Almost everything in coal was derived from plant material – burning it is no more dangerous than burning wood. Both will suffocate you in confined places, but when dispersed in the vast atmosphere their emissions are beneficial plant fertilisers.
Modern coal-fired power generators have extensive filtration equipment which ensures that the exhaust gases are harmless natural gases already present in the atmosphere – nitrogen, water vapour and carbon dioxide – all essential to sustaining life on Earth.

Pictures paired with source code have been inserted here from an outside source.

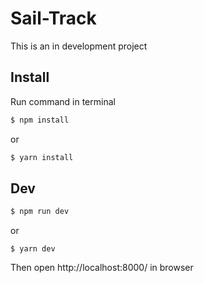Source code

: # Sail-Track

This is an in development project

## Install
Run command in terminal

``` sh
$ npm install
```

or

``` sh
$ yarn install
```

## Dev

``` sh
$ npm run dev
```

or

```
$ yarn dev
```

Then open http://localhost:8000/ in browser

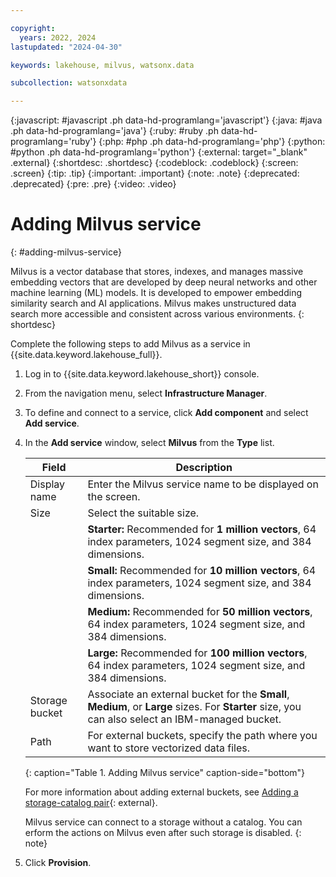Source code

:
```yaml
---

copyright:
  years: 2022, 2024
lastupdated: "2024-04-30"

keywords: lakehouse, milvus, watsonx.data

subcollection: watsonxdata

---
```


{:javascript: #javascript .ph data-hd-programlang='javascript'}
{:java: #java .ph data-hd-programlang='java'}
{:ruby: #ruby .ph data-hd-programlang='ruby'}
{:php: #php .ph data-hd-programlang='php'}
{:python: #python .ph data-hd-programlang='python'}
{:external: target="_blank" .external}
{:shortdesc: .shortdesc}
{:codeblock: .codeblock}
{:screen: .screen}
{:tip: .tip}
{:important: .important}
{:note: .note}
{:deprecated: .deprecated}
{:pre: .pre}
{:video: .video}


# Adding Milvus service
{: #adding-milvus-service}

Milvus is a vector database that stores, indexes, and manages massive embedding vectors that are developed by deep neural networks and other machine learning (ML) models. It is developed to empower embedding similarity search and AI applications. Milvus makes unstructured data search more accessible and consistent across various environments.
{: shortdesc}

Complete the following steps to add Milvus as a service in {{site.data.keyword.lakehouse_full}}.

1. Log in to {{site.data.keyword.lakehouse_short}} console.
2. From the navigation menu, select **Infrastructure Manager**.
3. To define and connect to a service, click **Add component** and select **Add service**.
4. In the **Add service** window, select **Milvus** from the **Type** list.

    | Field | Description |
    | -------- | -------- |
    | Display name | Enter the Milvus service name to be displayed on the screen.|
    | Size | Select the suitable size. |
    |   | **Starter:** Recommended for **1 million vectors**, 64 index parameters, 1024 segment size, and 384 dimensions.|
    |   | **Small:** Recommended for **10 million vectors**, 64 index parameters, 1024 segment size, and 384 dimensions.|
    |   | **Medium:** Recommended for **50 million vectors**, 64 index parameters, 1024 segment size, and 384 dimensions.|
    |   | **Large:** Recommended for **100 million vectors**, 64 index parameters, 1024 segment size, and 384 dimensions.|
    | Storage bucket | Associate an external bucket for the **Small**, **Medium**, or **Large** sizes. For **Starter** size, you can also select an IBM-managed bucket.|
    | Path | For external buckets, specify the path where you want to store vectorized data files.|
    {: caption="Table 1. Adding Milvus service" caption-side="bottom"}

    For more information about adding external buckets, see [Adding a storage-catalog pair](watsonxdata?topic=watsonxdata-reg_bucket){: external}.

    Milvus service can connect to a storage without a catalog. You can erform the actions on Milvus even after such storage is disabled.
    {: note}

5. Click **Provision**.
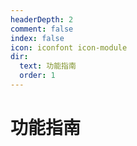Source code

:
 ```yaml
---
headerDepth: 2
comment: false
index: false
icon: iconfont icon-module
dir:
  text: 功能指南
  order: 1
---
```


# 功能指南

<Catalog />
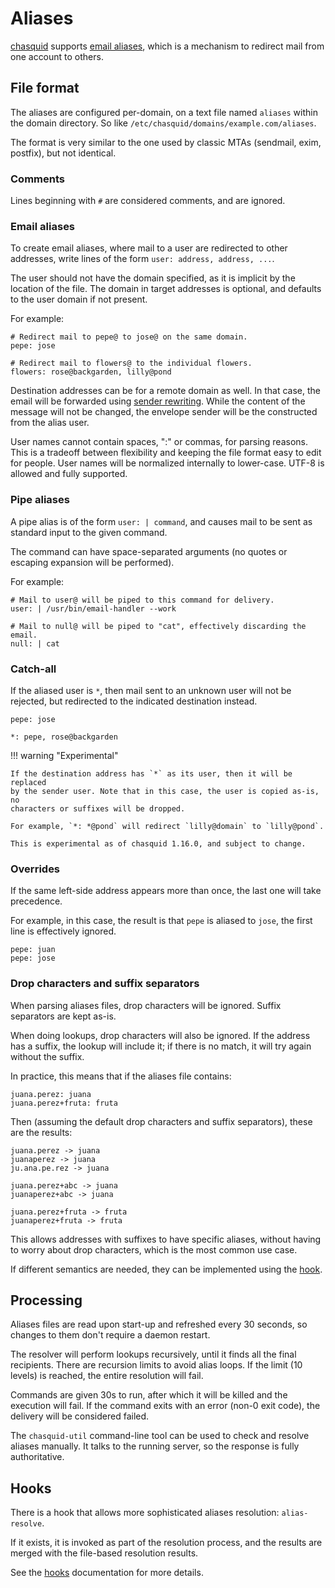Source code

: 
# Aliases

[chasquid] supports [email aliases], which is a mechanism to redirect mail
from one account to others.


## File format

The aliases are configured per-domain, on a text file named `aliases` within
the domain directory. So like `/etc/chasquid/domains/example.com/aliases`.

The format is very similar to the one used by classic MTAs (sendmail, exim,
postfix), but not identical.

### Comments

Lines beginning with `#` are considered comments, and are ignored.

### Email aliases

To create email aliases, where mail to a user are redirected to other
addresses, write lines of the form `user: address, address, ...`.

The user should not have the domain specified, as it is implicit by the
location of the file. The domain in target addresses is optional, and defaults
to the user domain if not present.

For example:

```
# Redirect mail to pepe@ to jose@ on the same domain.
pepe: jose

# Redirect mail to flowers@ to the individual flowers.
flowers: rose@backgarden, lilly@pond
```

Destination addresses can be for a remote domain as well. In that case, the
email will be forwarded using
[sender rewriting](https://en.wikipedia.org/wiki/Sender_Rewriting_Scheme).
While the content of the message will not be changed, the envelope sender will
be the constructed from the alias user.

User names cannot contain spaces, ":" or commas, for parsing reasons. This is
a tradeoff between flexibility and keeping the file format easy to edit for
people. User names will be normalized internally to lower-case. UTF-8 is
allowed and fully supported.

### Pipe aliases

A pipe alias is of the form `user: | command`, and causes mail to be sent as
standard input to the given command.

The command can have space-separated arguments (no quotes or escaping
expansion will be performed).

For example:

```
# Mail to user@ will be piped to this command for delivery.
user: | /usr/bin/email-handler --work

# Mail to null@ will be piped to "cat", effectively discarding the email.
null: | cat
```

### Catch-all

If the aliased user is `*`, then mail sent to an unknown user will not be
rejected, but redirected to the indicated destination instead.

```
pepe: jose

*: pepe, rose@backgarden
```

!!! warning "Experimental"

    If the destination address has `*` as its user, then it will be replaced
    by the sender user. Note that in this case, the user is copied as-is, no
    characters or suffixes will be dropped.

    For example, `*: *@pond` will redirect `lilly@domain` to `lilly@pond`.

    This is experimental as of chasquid 1.16.0, and subject to change.


### Overrides

If the same left-side address appears more than once, the last one will take
precedence.

For example, in this case, the result is that `pepe` is aliased to `jose`, the
first line is effectively ignored.

```
pepe: juan
pepe: jose
```

### Drop characters and suffix separators

When parsing aliases files, drop characters will be ignored. Suffix separators
are kept as-is.

When doing lookups, drop characters will also be ignored. If the address has a
suffix, the lookup will include it; if there is no match, it will try again
without the suffix.

In practice, this means that if the aliases file contains:

```
juana.perez: juana
juana.perez+fruta: fruta
```

Then (assuming the default drop characters and suffix separators), these are
the results:

```
juana.perez -> juana
juanaperez -> juana
ju.ana.pe.rez -> juana

juana.perez+abc -> juana
juanaperez+abc -> juana

juana.perez+fruta -> fruta
juanaperez+fruta -> fruta
```

This allows addresses with suffixes to have specific aliases, without having
to worry about drop characters, which is the most common use case.

If different semantics are needed, they can be implemented using the
[hook](#hooks).


## Processing

Aliases files are read upon start-up and refreshed every 30 seconds, so
changes to them don't require a daemon restart.

The resolver will perform lookups recursively, until it finds all the final
recipients. There are recursion limits to avoid alias loops. If the limit (10
levels) is reached, the entire resolution will fail.

Commands are given 30s to run, after which it will be killed and the execution
will fail.  If the command exits with an error (non-0 exit code), the delivery
will be considered failed.

The `chasquid-util` command-line tool can be used to check and resolve
aliases manually. It talks to the running server, so the response is fully
authoritative.


## Hooks

There is a hook that allows more sophisticated aliases resolution:
`alias-resolve`.

If it exists, it is invoked as part of the resolution process, and the results
are merged with the file-based resolution results.

See the [hooks](hooks.md) documentation for more details.


[chasquid]: https://blitiri.com.ar/p/chasquid
[email aliases]: https://en.wikipedia.org/wiki/Email_alias
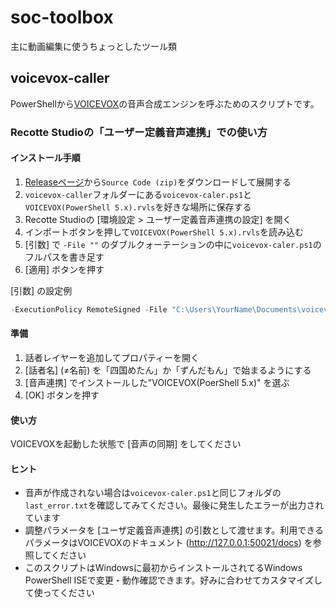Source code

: # soc-toolbox

主に動画編集に使うちょっとしたツール類

## voicevox-caller

PowerShellから[VOICEVOX](https://voicevox.hiroshiba.jp/)の音声合成エンジンを呼ぶためのスクリプトです。

### Recotte Studioの「ユーザー定義音声連携」での使い方

#### インストール手順

1. [Releaseページ](https://github.com/so-c/soc-toolbox/releases)から`Source Code (zip)`をダウンロードして展開する
1. `voicevox-caller`フォルダーにある`voicevox-caler.ps1`と`VOICEVOX(PowerShell 5.x).rvls`を好きな場所に保存する
1. Recotte Studioの [環境設定 > ユーザー定義音声連携の設定] を開く
1. インポートボタンを押して`VOICEVOX(PowerShell 5.x).rvls`を読み込む
1. [引数] で `-File ""` のダブルクォーテーションの中に`voicevox-caler.ps1`のフルパスを書き足す
1. [適用] ボタンを押す

[引数] の設定例

```ps1
-ExecutionPolicy RemoteSigned -File "C:\Users\YourName\Documents\voicevox-caller\voicevox-caller.ps1" -text "%c" -speaker "%s" -output "%o"`
```

#### 準備

1. 話者レイヤーを追加してプロパティーを開く
1. [話者名] (≠名前) を「四国めたん」か「ずんだもん」で始まるようにする
1. [音声連携] でインストールした"VOICEVOX(PoerShell 5.x)" を選ぶ
1. [OK] ボタンを押す

#### 使い方

VOICEVOXを起動した状態で [音声の同期] をしてください

#### ヒント

* 音声が作成されない場合は`voicevox-caler.ps1`と同じフォルダの`last_error.txt`を確認してみてください。最後に発生したエラーが出力されています
* 調整パラメータを [ユーザ定義音声連携] の引数として渡せます。利用できるパラメータはVOICEVOXのドキュメント (http://127.0.0.1:50021/docs) を参照してください
* このスクリプトはWindowsに最初からインストールされてるWindows PowerShell ISEで変更・動作確認できます。好みに合わせてカスタマイズして使ってください
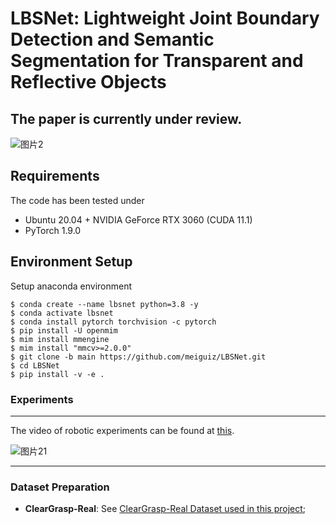 # LBSNet: Lightweight Joint Boundary Detection and Semantic Segmentation for Transparent and Reflective Objects

## The paper is currently under review.

![图片2](https://github.com/user-attachments/assets/d3e99136-6386-4543-8afb-0eff28780ea8)

## Requirements

The code has been tested under

- Ubuntu 20.04 + NVIDIA GeForce RTX 3060 (CUDA 11.1)
- PyTorch 1.9.0

## Environment Setup
Setup anaconda environment
```
$ conda create --name lbsnet python=3.8 -y
$ conda activate lbsnet
$ conda install pytorch torchvision -c pytorch
$ pip install -U openmim
$ mim install mmengine
$ mim install "mmcv>=2.0.0"
$ git clone -b main https://github.com/meiguiz/LBSNet.git
$ cd LBSNet
$ pip install -v -e .
```

### Experiments

---
The video of robotic experiments can be found at [this](https://youtu.be/dNT9odmOBgw).


![图片21](https://github.com/user-attachments/assets/1192b9d2-eeb2-4429-8e37-2364bdc6e65c)

---

### Dataset Preparation
- **ClearGrasp-Real**: See [ClearGrasp-Real Dataset used in this project](https://drive.google.com/drive/folders/1FeiipaFirh2Fi20rSTAUJraqqIKqGlOy?usp=drive_link);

The smogs of Asia are not caused by burning washed coal in modern power stations. They are caused by burning everything else, usually in dirty open fires. They burn cow dung, wood, cardboard, plastic, paper, recycled oil, tyres, dirty coal, kerosene – anything available that will cook food, provide warmth/light or deter mosquitoes. Forest fires in Indonesia, cremations in India and dust from the massive Gobi desert all add to Asian air pollution. As do old worn-out boilers, furnaces, engines and power stations which can spew unfiltered exhaust gases, ash, soot and unburnt fuel into the air.
These all add to air pollution – carbon dioxide does not.
Fifty years ago, bans on open fires plus clean coal-fired electricity and piped coal gas solved the suffocating smogs of London and Pittsburgh.
The same will work wonders on Asian smogs today.